Joint 120th Annual Cordilleran/74th Annual Rocky Mountain Section Meeting - 2024

Paper No. 4-10
Presentation Time: 11:20 AM

CORNER TECTONICS: KINEMATICS OF A LATE CRETACEOUS TRANSPRESSIONAL TERMINATION IN THE SYRINGA EMBAYMENT OF NORTH-CENTRAL IDAHO


SCHMIDT, Keegan, AMES, Miriam E and WILSON, Kylie C., Department of Natural Sciences, Lewis-Clark State College, Meriwether Lewis Hall, 500 8th Avenue, Lewiston, ID 83501

Following Jurassic collision of outboard terranes and Early Cretaceous contraction on the nearly north-south trending Mesozoic accretionary boundary in western Idaho, Late Cretaceous dextral transpression initiated on the western Idaho shear zone (WISZ) as the estimated convergence direction changed to azimuth 060 (present orientations). In the Syringa embayment of north-central Idaho, the north-south trending WISZ abruptly bends into the northwest-southeast striking contractional Ahsahka shear zone (ASZ) that was coeval and kinematically coupled with the WISZ. North of the ASZ, the boundary then bends again into an extensively covered and poorly known east-west trending segment described by early studies as a mylonite shear zone with rare lineation and little kinematic or chronological information. Our re-examination of the exposed mylonite zone at Green Knob, Idaho on the east-west trending segment indicates that it consists of shallowly north-dipping foliation and more poorly developed, shallowly-east-northeast plunging lineation in Neoproterozoic metasedimentary and intruding Cretaceous tonalite rocks.
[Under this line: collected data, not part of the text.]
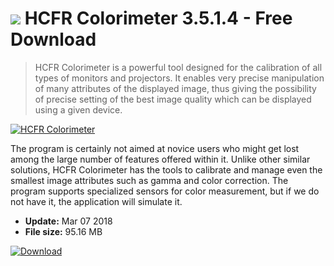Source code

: # ![](https://cdn.softexe.net/static/icon/win.gif) HCFR Colorimeter 3.5.1.4 - Free Download

> HCFR Colorimeter is a powerful tool designed for the calibration of all types of monitors and projectors. It enables very precise manipulation of many attributes of the displayed image, thus giving the possibility of precise setting of the best image quality which can be displayed using a given device.

[![HCFR Colorimeter](https://gallery.dpcdn.pl/imgc/Tools/52577/g_-_420x350_1.5_-_x20140709114343_0.png)](https://softexe.net/win/system/diagnostics-tests/hcfr-colorimeter:pRehR.html)

The program is certainly not aimed at novice users who might get lost among the large number of features offered within it. Unlike other similar solutions, HCFR Colorimeter has the tools to calibrate and manage even the smallest image attributes such as gamma and color correction. The program supports specialized sensors for color measurement, but if we do not have it, the application will simulate it.


- **Update:** Mar 07 2018
- **File size:** 95.16 MB

[![Download](https://cdn.softexe.net/static/img/download.png)](https://softexe.net/win/system/diagnostics-tests/hcfr-colorimeter:pRehR.html)

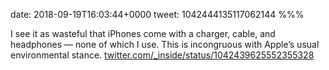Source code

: date: 2018-09-19T16:03:44+0000
tweet: 1042444135117062144
%%%

I see it as wasteful that iPhones come with a charger, cable, and headphones — none of which I use. This is incongruous with Apple’s usual environmental stance. [twitter.com/\_inside/status/1042439625552355328](https://twitter.com/_inside/status/1042439625552355328)

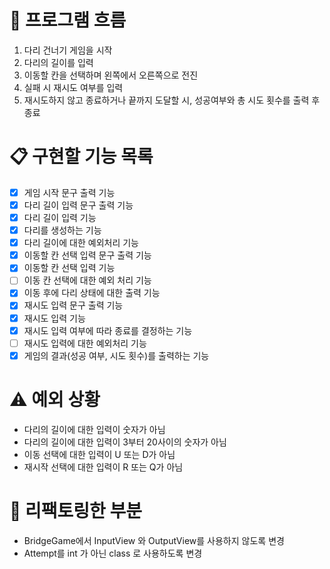 # 🌊 프로그램 흐름
1. 다리 건너기 게임을 시작
2. 다리의 길이를 입력
3. 이동할 칸을 선택하며 왼쪽에서 오른쪽으로 전진
4. 실패 시 재시도 여부를 입력
5. 재시도하지 않고 종료하거나 끝까지 도달할 시, 성공여부와 총 시도 횟수를 출력 후 종료

# 📋 구현할 기능 목록
- [X] 게임 시작 문구 출력 기능
- [X] 다리 길이 입력 문구 출력 기능
- [X] 다리 길이 입력 기능
- [X] 다리를 생성하는 기능
- [X] 다리 길이에 대한 예외처리 기능
- [X] 이동할 칸 선택 입력 문구 출력 기능
- [X] 이동할 칸 선택 입력 기능
- [ ] 이동 칸 선택에 대한 예외 처리 기능
- [X] 이동 후에 다리 상태에 대한 출력 기능
- [X] 재시도 입력 문구 출력 기능
- [X] 재시도 입력 기능
- [X] 재시도 입력 여부에 따라 종료를 결정하는 기능
- [ ] 재시도 입력에 대한 예외처리 기능
- [X] 게임의 결과(성공 여부, 시도 횟수)를 출력하는 기능

# ⚠️ 예외 상황
- 다리의 길이에 대한 입력이 숫자가 아님
- 다리의 길이에 대한 입력이 3부터 20사이의 숫자가 아님
- 이동 선택에 대한 입력이 U 또는 D가 아님
- 재시작 선택에 대한 입력이 R 또는 Q가 아님

# 🔧 리팩토링한 부분
- BridgeGame에서 InputView 와 OutputView를 사용하지 않도록 변경
- Attempt를 int 가 아닌 class 로 사용하도록 변경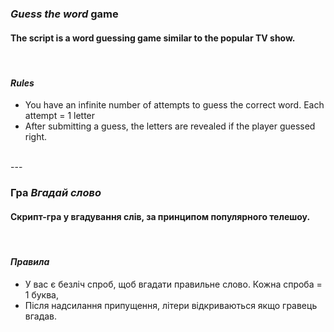 ### *Guess the word* game
#### The script is a word guessing game similar to the popular TV show.

<br/>

#### *Rules*
- You have an infinite number of attempts to guess the correct word. Each attempt = 1 letter
- After submitting a guess, the letters are revealed if the player guessed right.

<br/>
---
<br/>

### Гра *Вгадай слово*
#### Скрипт-гра у вгадування слів, за принципом популярного телешоу.

<br/>

#### *Правила*
- У вас є безліч спроб, щоб вгадати правильне слово. Кожна спроба = 1 буква,
- Після надсилання припущення, літери відкриваються якщо гравець вгадав.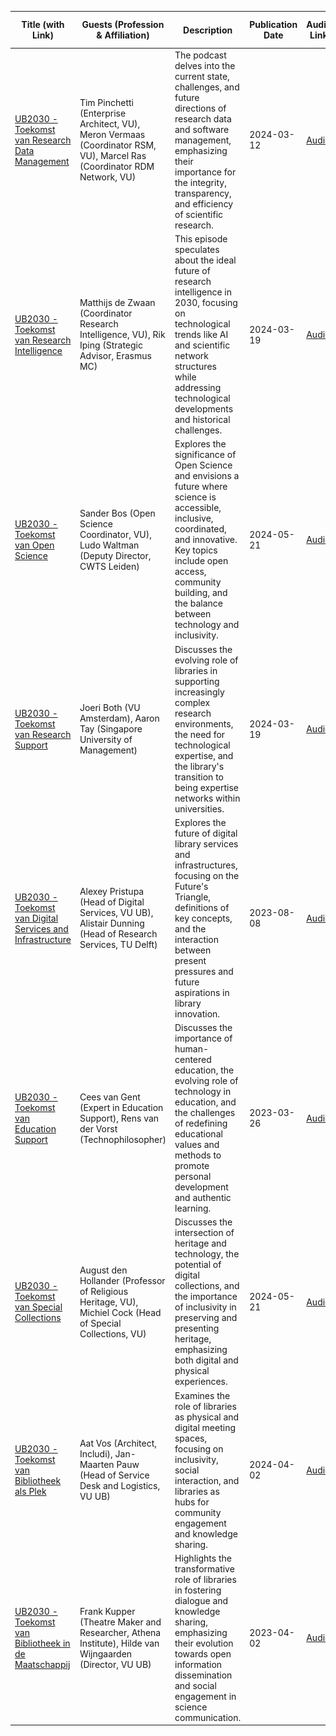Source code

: | Title (with Link)                                                                               | Guests (Profession & Affiliation)                                                                                                     | Description                                                                                                                                                                                                                                                                                                                                                                           | Publication Date | Audio Link                                                                                                                                                                         | Transcript Link                                                                                                                                                                         | Summary Report Link                                                                                                                                                                            | Cover Image                                                                                                                                                                         |
|------------------------------------------------------------------------------------------------|---------------------------------------------------------------------------------------------------------------------------------------|---------------------------------------------------------------------------------------------------------------------------------------------------------------------------------------------------------------------------------------------------------------------------------------------------------------------------------------------------------------------------------------|------------------|----------------------------------------------------------------------------------------------------------------------------------------------------------------------------------|---------------------------------------------------------------------------------------------------------------------------------------------------------------------------------------|-----------------------------------------------------------------------------------------------------------------------------------------------------------------------------------------------|-------------------------------------------------------------------------------------------------------------------------------------------------------------------------------------|
| [UB2030 - Toekomst van Research Data Management](https://ubvu.github.io/ub2030/ub2030-02-rdm) | Tim Pinchetti (Enterprise Architect, VU), Meron Vermaas (Coordinator RSM, VU), Marcel Ras (Coordinator RDM Network, VU)              | The podcast delves into the current state, challenges, and future directions of research data and software management, emphasizing their importance for the integrity, transparency, and efficiency of scientific research.                                                                                                                     | 2024-03-12       | [Audio](https://github.com/ubvu/ub2030/blob/main/ub2030-02-rdm/ub2030-02-rdm-audio.m4a)                                                   | [Transcript](https://github.com/ubvu/ub2030/blob/main/ub2030-02-rdm/ub2030-02-rdm-transcript.md)                                                   | [Summary](https://github.com/ubvu/ub2030/blob/main/ub2030-02-rdm/ub2030-02-rdm-gpt4-step1-summary.md)                                                            | ![Cover Image](https://github.com/ubvu/ub2030/blob/main/ub2030-02-rdm/ub2030-02-rdm-cover_image.jpg?raw=true)                                              |
| [UB2030 - Toekomst van Research Intelligence](https://ubvu.github.io/ub2030/ub2030-03-research_intelligence/)      | Matthijs de Zwaan (Coordinator Research Intelligence, VU), Rik Iping (Strategic Advisor, Erasmus MC)                                | This episode speculates about the ideal future of research intelligence in 2030, focusing on technological trends like AI and scientific network structures while addressing technological developments and historical challenges.                                                                                                                                                  | 2024-03-19       | [Audio](https://github.com/ubvu/ub2030/blob/main/ub2030-03-research_intelligence/ub2030-03-research_intelligence-audio.m4a)                                                | [Transcript](https://github.com/ubvu/ub2030/blob/main/ub2030-03-research_intelligence/ub2030-03-ri-transcript.md)                                   | [Summary](https://github.com/ubvu/ub2030/blob/main/ub2030-03-research_intelligence/ub2030-03-ri-gpt4-step1-summary.md)                                             | ![Cover Image](https://github.com/ubvu/ub2030/blob/main/ub2030-03-research_intelligence/ub2030-03-ri-cover_image.jpg?raw=true)          |
| [UB2030 - Toekomst van Open Science](https://ubvu.github.io/ub2030/ub2030-04-open_science)     | Sander Bos (Open Science Coordinator, VU), Ludo Waltman (Deputy Director, CWTS Leiden)                                              | Explores the significance of Open Science and envisions a future where science is accessible, inclusive, coordinated, and innovative. Key topics include open access, community building, and the balance between technology and inclusivity.                                                                                                                                            | 2024-05-21       | [Audio](https://github.com/ubvu/ub2030/blob/main/ub2030-04-open_science/ub2030-04-os-audio.m4a)                                           | [Transcript](https://github.com/ubvu/ub2030/blob/main/ub2030-04-open_science/ub2030-04-os-transcript.md)                                           | [Summary](https://github.com/ubvu/ub2030/blob/main/ub2030-04-open_science/ub2030-04-os-gpt4-step1-summary.md)                                          | ![Cover Image](https://github.com/ubvu/ub2030/blob/main/ub2030-04-open_science/ub2030-04-os-cover_image.jpg?raw=true)                                      |
| [UB2030 - Toekomst van Research Support](https://ubvu.github.io/ub2030/ub2030-05-research_support/)           | Joeri Both (VU Amsterdam), Aaron Tay (Singapore University of Management)                                                           | Discusses the evolving role of libraries in supporting increasingly complex research environments, the need for technological expertise, and the library's transition to being expertise networks within universities.                                                                                                                                                            | 2024-03-19       | [Audio](https://github.com/ubvu/ub2030/blob/main/ub2030-research_support/ub2030-05-rs-audio.m4a)                                                    | [Transcript](https://github.com/ubvu/ub2030/blob/main/ub2030-05-research_support/ub2030-05-rs-transcript.md)                                       | [Summary](https://github.com/ubvu/ub2030/blob/main/ub2030-05-research_support/ub2030-05-rs-gpt4-step1-summary.md)                                                | ![Cover Image](https://github.com/ubvu/ub2030/blob/main/ub2030-05-research_support/ub2030-05-rs-cover_image.jpg?raw=true)                                  |
| [UB2030 - Toekomst van Digital Services and Infrastructure](https://ubvu.github.io/ub2030/ub2030-06-digital_services_and_infrastructures/) | Alexey Pristupa (Head of Digital Services, VU UB), Alistair Dunning (Head of Research Services, TU Delft)                           | Explores the future of digital library services and infrastructures, focusing on the Future's Triangle, definitions of key concepts, and the interaction between present pressures and future aspirations in library innovation.                                                                                                                                                  | 2023-08-08       | [Audio](https://github.com/ubvu/ub2030/blob/main/ub2030-06-digital_services_and_infrastructures/ub2030-06-dsi-audio.m4a)                  | [Transcript](https://github.com/ubvu/ub2030/blob/main/ub2030-06-digital_services_and_infrastructures/ub2030-06-dsi-transcript.md)                  | [Summary](https://github.com/ubvu/ub2030/blob/main/ub2030-06-digital_services_and_infrastructures/ub2030-06-dsi-gpt4-step1-summary.md)                             | ![Cover Image](https://github.com/ubvu/ub2030/blob/main/ub2030-06-digital_services_and_infrastructures/ub2030-06-dsi-cover_image.png?raw=true)            |
| [UB2030 - Toekomst van Education Support](https://ubvu.github.io/ub2030/ub2030-07-education_support/)          | Cees van Gent (Expert in Education Support), Rens van der Vorst (Technophilosopher)                                                | Discusses the importance of human-centered education, the evolving role of technology in education, and the challenges of redefining educational values and methods to promote personal development and authentic learning.                                                                                                                                                   | 2023-03-26       | [Audio](https://github.com/ubvu/ub2030/blob/main/ub2030-07-education_support/ub2030-07-es-audio.m4a)                                                   | [Transcript](https://github.com/ubvu/ub2030/blob/main/ub2030-07-education_support/ub2030-07-es-transcript.md)                                      | [Summary](https://github.com/ubvu/ub2030/blob/main/ub2030-07-education_support/ub2030-07-es-gpt4-step1-summary.md)                                               | ![Cover Image](https://github.com/ubvu/ub2030/blob/main/ub2030-07-education_support/ub2030-07-es-cover_image.jpg?raw=true)                                |
| [UB2030 - Toekomst van Special Collections](https://ubvu.github.io/ub2030/ub2030-08-special_collections/)        | August den Hollander (Professor of Religious Heritage, VU), Michiel Cock (Head of Special Collections, VU)                         | Discusses the intersection of heritage and technology, the potential of digital collections, and the importance of inclusivity in preserving and presenting heritage, emphasizing both digital and physical experiences.                                                                                                                                                      | 2024-05-21       | [Audio](https://github.com/ubvu/ub2030/blob/main/ub2030-08-special_collections/ub2030-08-sc-audio.m4a)                                      | [Transcript](https://github.com/ubvu/ub2030/blob/main/ub2030-08-special_collections/ub2030-08-sc-transcript.md)                                     | [Summary](https://github.com/ubvu/ub2030/blob/main/ub2030-08-special_collections/ub2030-08-sc-gpt4-step1-summary.md)                                              | ![Cover Image](https://github.com/ubvu/ub2030/blob/main/ub2030-08-special_collections/ub2030-08-sc-cover.jpg?raw=true)                              |
| [UB2030 - Toekomst van Bibliotheek als Plek](https://ubvu.github.io/ub2030/ub2030-10-library_desk_services/)      | Aat Vos (Architect, Includi), Jan-Maarten Pauw (Head of Service Desk and Logistics, VU UB)                                         | Examines the role of libraries as physical and digital meeting spaces, focusing on inclusivity, social interaction, and libraries as hubs for community engagement and knowledge sharing.                                                                                                                                                                                        | 2024-04-02       | [Audio](https://github.com/ubvu/ub2030/blob/main/ub2030-10-library_desk_services/ub2030-10-lds-audio.m4a)                                  | [Transcript](https://github.com/ubvu/ub2030/blob/main/ub2030-10-library_desk_services/ub2030-10-lds-transcript.md)                                 | [Summary](https://github.com/ubvu/ub2030/blob/main/ub2030-10-library_desk_services/ub2030-10-lds-gpt4-step1-summary.md)                                          | ![Cover Image](https://github.com/ubvu/ub2030/blob/main/ub2030-10-library_desk_services/ub2030-10-lds-cover_image.jpg?raw=true)                          |
| [UB2030 - Toekomst van Bibliotheek in de Maatschappij](https://ubvu.github.io/ub2030/ub2030-12-society) | Frank Kupper (Theatre Maker and Researcher, Athena Institute), Hilde van Wijngaarden (Director, VU UB)                              | Highlights the transformative role of libraries in fostering dialogue and knowledge sharing, emphasizing their evolution towards open information dissemination and social engagement in science communication.                                                                                                                                                              | 2023-04-02       | [Audio](https://github.com/ubvu/ub2030/blob/main/ub2030-12-society/ub2030-12-society-audio.m4a)                                            | [Transcript](https://github.com/ubvu/ub2030/blob/main/ub2030-12-society/ub2030-12-society-transcript.md)                                            | [Summary](https://github.com/ubvu/ub2030/blob/main/ub2030-12-society/ub2030-12-society-gpt4-step1-summary.md)                                                     | ![Cover Image](https://github.com/ubvu/ub2030/blob/main/ub2030-12-society/ub2030-12-society-cover_image.jpg?raw=true)                                      |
Kinematic indicators are developed parallel to foliation and lineation and suggest top-west-southwest (sinistral-reverse) shear sense. This assemblage is intruded by 84.6 +/- 1 Ma (U/Pb zirc; Tikoff et al., 2023) hornblende quartz diorite with magmatic fabrics that parallel the mylonite. We interpret this age to date cessation of shear on the sinistral-reverse shear zone and further hypothesize that it is coeval and kinematically compatible with shear on the WISZ-ASZ structural system. Fabrics along this zone suggests it is oriented ~30 degrees to the estimated 060 azimuth convergence direction in the embayment. In contrast the WISZ, with steeply-dipping foliation, steeply-pitching lineation, and shear direction parallel to foliation and perpendicular to lineation, has been well-characterized as a contraction-dominated transpressional zone, consistent with its orientation at a 60 degree angle to the convergence direction. The ASZ, with moderately-dipping foliation, steeply-pitching lineation, and shear direction parallel to foliation and lineation, is characterized as a reverse shear zone, consistent with its orientation at 90 degrees to convergence.